§ **STORED DATA**:
Content starts
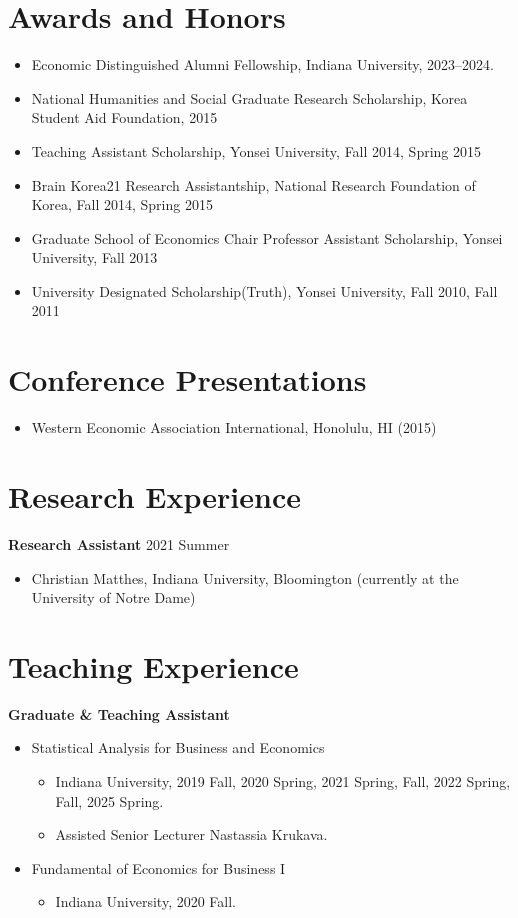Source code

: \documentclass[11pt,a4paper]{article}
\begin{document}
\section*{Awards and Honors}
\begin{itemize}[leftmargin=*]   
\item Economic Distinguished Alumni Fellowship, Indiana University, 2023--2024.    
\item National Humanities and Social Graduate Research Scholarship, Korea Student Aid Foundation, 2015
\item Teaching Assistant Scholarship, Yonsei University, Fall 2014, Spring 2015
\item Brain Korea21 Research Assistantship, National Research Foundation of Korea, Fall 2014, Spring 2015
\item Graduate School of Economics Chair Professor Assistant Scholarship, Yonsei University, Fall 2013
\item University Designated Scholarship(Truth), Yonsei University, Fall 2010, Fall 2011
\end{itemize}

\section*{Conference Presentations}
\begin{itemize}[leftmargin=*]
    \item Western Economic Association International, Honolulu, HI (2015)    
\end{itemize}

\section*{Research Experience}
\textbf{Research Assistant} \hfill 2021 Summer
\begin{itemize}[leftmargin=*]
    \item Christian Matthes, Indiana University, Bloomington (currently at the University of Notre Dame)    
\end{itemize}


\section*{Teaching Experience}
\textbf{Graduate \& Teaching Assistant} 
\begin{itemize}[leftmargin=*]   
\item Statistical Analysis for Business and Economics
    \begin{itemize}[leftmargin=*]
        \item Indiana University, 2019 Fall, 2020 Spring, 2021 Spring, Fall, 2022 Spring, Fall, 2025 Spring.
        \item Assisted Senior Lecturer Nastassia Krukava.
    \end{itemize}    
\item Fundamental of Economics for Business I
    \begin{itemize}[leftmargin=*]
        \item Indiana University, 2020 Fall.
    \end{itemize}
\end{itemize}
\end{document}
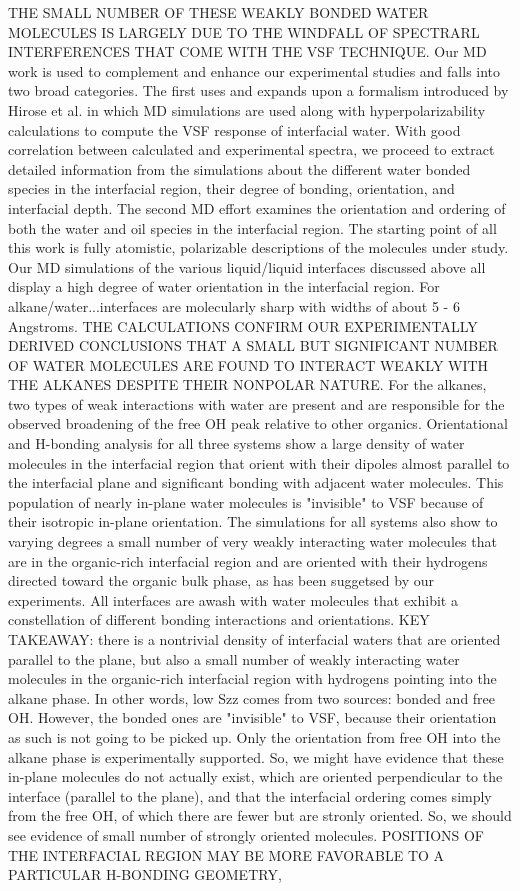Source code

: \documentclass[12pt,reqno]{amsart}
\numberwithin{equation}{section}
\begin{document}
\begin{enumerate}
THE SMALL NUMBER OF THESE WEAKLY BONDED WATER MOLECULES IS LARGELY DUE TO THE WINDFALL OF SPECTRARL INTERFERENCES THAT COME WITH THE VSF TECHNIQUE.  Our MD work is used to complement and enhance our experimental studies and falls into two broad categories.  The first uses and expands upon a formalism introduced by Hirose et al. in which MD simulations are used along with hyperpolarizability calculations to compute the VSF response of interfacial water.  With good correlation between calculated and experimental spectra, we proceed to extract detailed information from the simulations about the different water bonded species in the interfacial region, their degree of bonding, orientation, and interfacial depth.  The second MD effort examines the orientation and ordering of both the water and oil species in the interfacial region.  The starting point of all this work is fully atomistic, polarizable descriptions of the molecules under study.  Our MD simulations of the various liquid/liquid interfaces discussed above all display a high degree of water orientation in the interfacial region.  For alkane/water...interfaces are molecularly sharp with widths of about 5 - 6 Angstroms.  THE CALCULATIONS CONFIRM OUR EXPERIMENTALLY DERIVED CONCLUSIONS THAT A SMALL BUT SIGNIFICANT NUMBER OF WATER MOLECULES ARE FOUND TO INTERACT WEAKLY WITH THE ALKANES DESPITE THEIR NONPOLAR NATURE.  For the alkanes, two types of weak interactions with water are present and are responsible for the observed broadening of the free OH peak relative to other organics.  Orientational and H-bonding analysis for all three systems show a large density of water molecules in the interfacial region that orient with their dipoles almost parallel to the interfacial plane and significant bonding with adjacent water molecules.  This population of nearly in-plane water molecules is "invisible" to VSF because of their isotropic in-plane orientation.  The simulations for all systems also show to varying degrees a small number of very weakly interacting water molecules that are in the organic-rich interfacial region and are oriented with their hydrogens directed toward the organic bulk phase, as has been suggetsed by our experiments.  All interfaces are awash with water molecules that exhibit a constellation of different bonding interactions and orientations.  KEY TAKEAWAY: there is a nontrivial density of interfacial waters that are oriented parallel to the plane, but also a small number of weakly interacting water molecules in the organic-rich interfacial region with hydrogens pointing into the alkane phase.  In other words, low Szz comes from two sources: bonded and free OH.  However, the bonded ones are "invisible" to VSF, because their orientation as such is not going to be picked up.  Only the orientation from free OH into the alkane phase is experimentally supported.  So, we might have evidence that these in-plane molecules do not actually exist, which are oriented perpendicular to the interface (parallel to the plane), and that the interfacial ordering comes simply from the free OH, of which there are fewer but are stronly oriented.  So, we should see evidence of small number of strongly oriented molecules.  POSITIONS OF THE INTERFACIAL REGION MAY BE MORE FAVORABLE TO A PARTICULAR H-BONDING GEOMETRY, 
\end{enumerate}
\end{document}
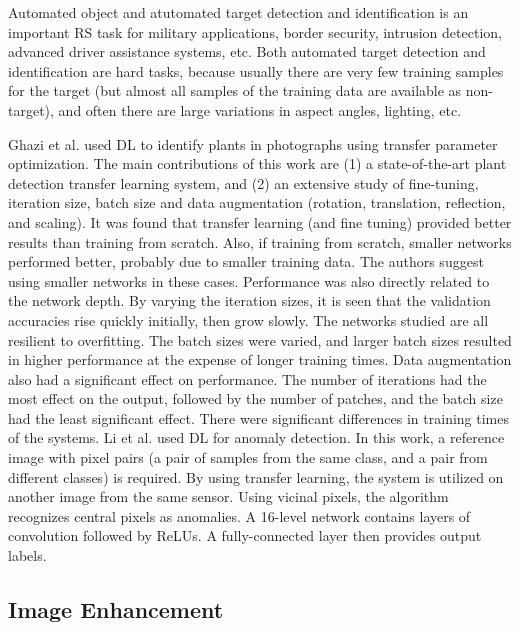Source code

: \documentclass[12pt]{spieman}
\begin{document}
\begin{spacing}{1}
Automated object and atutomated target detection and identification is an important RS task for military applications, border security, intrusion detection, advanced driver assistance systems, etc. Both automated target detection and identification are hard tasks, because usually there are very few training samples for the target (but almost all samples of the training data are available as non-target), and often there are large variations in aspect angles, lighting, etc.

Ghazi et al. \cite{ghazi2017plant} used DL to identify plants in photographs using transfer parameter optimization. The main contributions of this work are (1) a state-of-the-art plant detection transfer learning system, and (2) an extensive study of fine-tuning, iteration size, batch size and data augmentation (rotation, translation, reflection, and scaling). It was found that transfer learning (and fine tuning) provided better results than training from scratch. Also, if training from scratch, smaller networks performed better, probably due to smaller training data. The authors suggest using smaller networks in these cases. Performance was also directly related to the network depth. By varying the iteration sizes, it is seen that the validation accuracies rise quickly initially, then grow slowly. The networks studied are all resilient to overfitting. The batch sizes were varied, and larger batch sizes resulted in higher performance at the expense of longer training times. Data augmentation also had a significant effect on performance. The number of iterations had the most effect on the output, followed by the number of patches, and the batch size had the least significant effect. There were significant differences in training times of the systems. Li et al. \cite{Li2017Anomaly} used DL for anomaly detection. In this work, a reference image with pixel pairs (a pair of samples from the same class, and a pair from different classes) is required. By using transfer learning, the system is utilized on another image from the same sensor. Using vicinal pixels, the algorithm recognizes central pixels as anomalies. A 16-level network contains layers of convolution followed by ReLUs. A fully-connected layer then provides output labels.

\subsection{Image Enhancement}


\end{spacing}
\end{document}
Content ends
Content starts
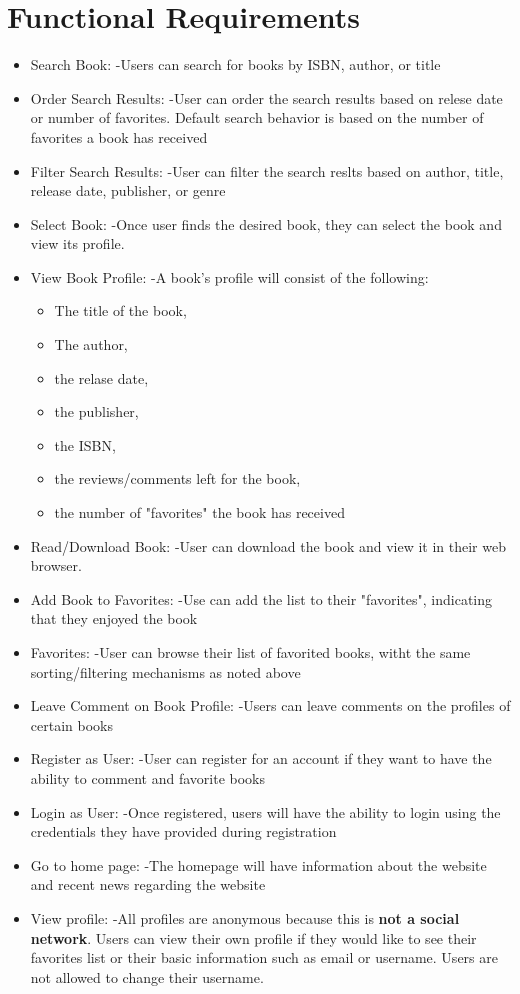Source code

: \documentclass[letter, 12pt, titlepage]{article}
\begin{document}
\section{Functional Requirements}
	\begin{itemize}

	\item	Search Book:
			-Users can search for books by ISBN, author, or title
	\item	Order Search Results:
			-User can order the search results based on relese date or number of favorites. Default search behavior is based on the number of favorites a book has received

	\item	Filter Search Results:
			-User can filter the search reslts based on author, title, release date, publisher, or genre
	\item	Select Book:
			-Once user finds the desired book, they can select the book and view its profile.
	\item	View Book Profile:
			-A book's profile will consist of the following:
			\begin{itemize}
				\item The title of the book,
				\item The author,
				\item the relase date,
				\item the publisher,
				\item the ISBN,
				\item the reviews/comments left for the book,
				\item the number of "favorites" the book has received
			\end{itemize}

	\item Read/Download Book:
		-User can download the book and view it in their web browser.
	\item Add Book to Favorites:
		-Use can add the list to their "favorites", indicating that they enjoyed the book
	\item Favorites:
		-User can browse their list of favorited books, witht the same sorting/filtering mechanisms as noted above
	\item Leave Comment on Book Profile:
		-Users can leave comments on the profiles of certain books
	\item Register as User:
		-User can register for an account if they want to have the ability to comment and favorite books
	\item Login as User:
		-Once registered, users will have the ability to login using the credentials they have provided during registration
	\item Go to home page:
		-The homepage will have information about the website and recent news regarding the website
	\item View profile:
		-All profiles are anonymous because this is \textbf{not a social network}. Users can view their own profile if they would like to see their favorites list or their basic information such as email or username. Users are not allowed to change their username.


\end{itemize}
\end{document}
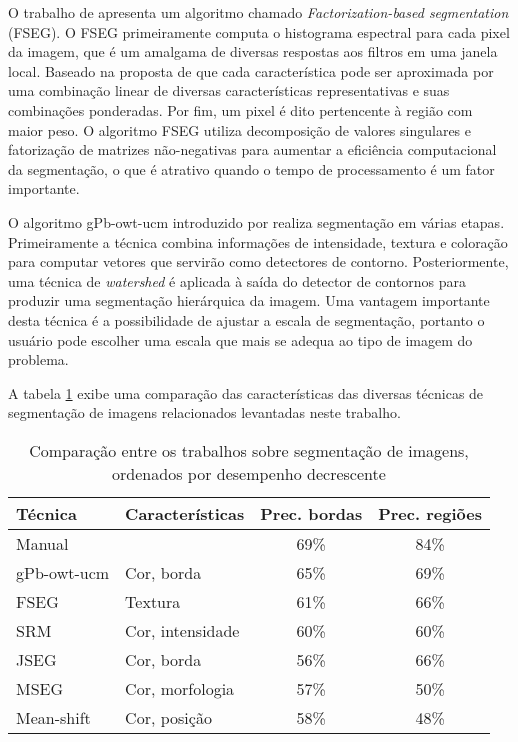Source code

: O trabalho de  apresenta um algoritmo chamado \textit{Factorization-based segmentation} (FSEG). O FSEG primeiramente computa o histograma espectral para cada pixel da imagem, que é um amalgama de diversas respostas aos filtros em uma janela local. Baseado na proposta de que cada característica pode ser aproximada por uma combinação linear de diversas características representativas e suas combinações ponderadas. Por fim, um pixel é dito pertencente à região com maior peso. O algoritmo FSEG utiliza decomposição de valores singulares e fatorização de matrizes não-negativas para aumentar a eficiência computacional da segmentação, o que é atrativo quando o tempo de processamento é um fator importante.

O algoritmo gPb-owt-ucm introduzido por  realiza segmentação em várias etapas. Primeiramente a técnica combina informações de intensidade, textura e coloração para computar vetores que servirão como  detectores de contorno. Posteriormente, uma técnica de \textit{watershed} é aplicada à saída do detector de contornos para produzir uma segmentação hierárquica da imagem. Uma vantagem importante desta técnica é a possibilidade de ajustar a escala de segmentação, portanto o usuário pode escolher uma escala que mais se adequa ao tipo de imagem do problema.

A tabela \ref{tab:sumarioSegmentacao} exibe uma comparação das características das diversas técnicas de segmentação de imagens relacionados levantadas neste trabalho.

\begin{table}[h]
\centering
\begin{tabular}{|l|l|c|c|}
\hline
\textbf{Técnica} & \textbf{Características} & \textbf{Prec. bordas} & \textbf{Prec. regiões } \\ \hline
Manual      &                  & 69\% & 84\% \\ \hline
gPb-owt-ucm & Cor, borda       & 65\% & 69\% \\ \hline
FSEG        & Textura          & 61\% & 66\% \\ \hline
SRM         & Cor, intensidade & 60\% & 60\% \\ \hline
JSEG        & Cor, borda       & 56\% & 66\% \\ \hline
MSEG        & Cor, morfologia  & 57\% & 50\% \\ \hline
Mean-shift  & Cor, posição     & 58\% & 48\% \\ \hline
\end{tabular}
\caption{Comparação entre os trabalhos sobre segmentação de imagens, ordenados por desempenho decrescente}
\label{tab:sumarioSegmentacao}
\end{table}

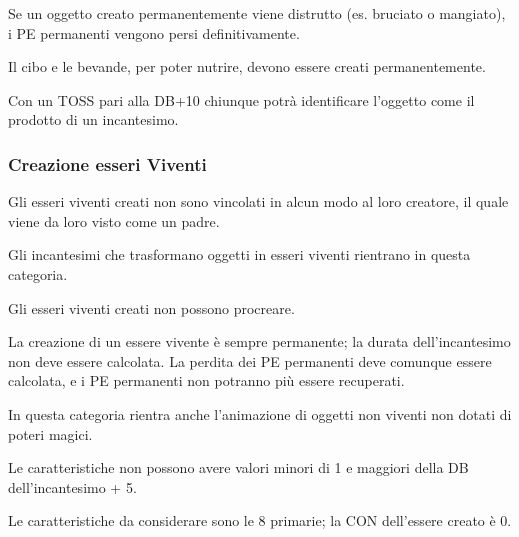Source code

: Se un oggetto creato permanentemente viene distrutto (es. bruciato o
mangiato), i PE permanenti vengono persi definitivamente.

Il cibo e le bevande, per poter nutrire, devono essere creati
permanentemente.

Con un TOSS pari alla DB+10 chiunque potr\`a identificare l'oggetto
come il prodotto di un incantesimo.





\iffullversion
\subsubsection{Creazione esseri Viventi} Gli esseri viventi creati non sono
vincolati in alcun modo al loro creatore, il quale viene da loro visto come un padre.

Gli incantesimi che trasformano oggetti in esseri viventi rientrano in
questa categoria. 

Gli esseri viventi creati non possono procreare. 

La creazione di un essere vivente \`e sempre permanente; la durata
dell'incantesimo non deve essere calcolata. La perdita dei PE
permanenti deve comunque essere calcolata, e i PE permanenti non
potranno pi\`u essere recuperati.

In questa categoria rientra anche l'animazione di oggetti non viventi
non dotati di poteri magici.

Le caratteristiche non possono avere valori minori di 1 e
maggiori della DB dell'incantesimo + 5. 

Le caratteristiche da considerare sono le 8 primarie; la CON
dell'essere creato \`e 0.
Content ends
§ **PROBLEM DESCRIPTION**:
As the answer, set down only the lines from the data above between the one holding "permanentemente." and the one holding "dell'incantesimo non deve", inclusive, exactly as they read.

§ **ANSWER BOX**:
permanentemente.

Con un TOSS pari alla DB+10 chiunque potr\`a identificare l'oggetto
come il prodotto di un incantesimo.





\iffullversion
\subsubsection{Creazione esseri Viventi} Gli esseri viventi creati non sono
vincolati in alcun modo al loro creatore, il quale viene da loro visto come un padre.

Gli incantesimi che trasformano oggetti in esseri viventi rientrano in
questa categoria. 

Gli esseri viventi creati non possono procreare. 

La creazione di un essere vivente \`e sempre permanente; la durata
dell'incantesimo non deve essere calcolata. La perdita dei PE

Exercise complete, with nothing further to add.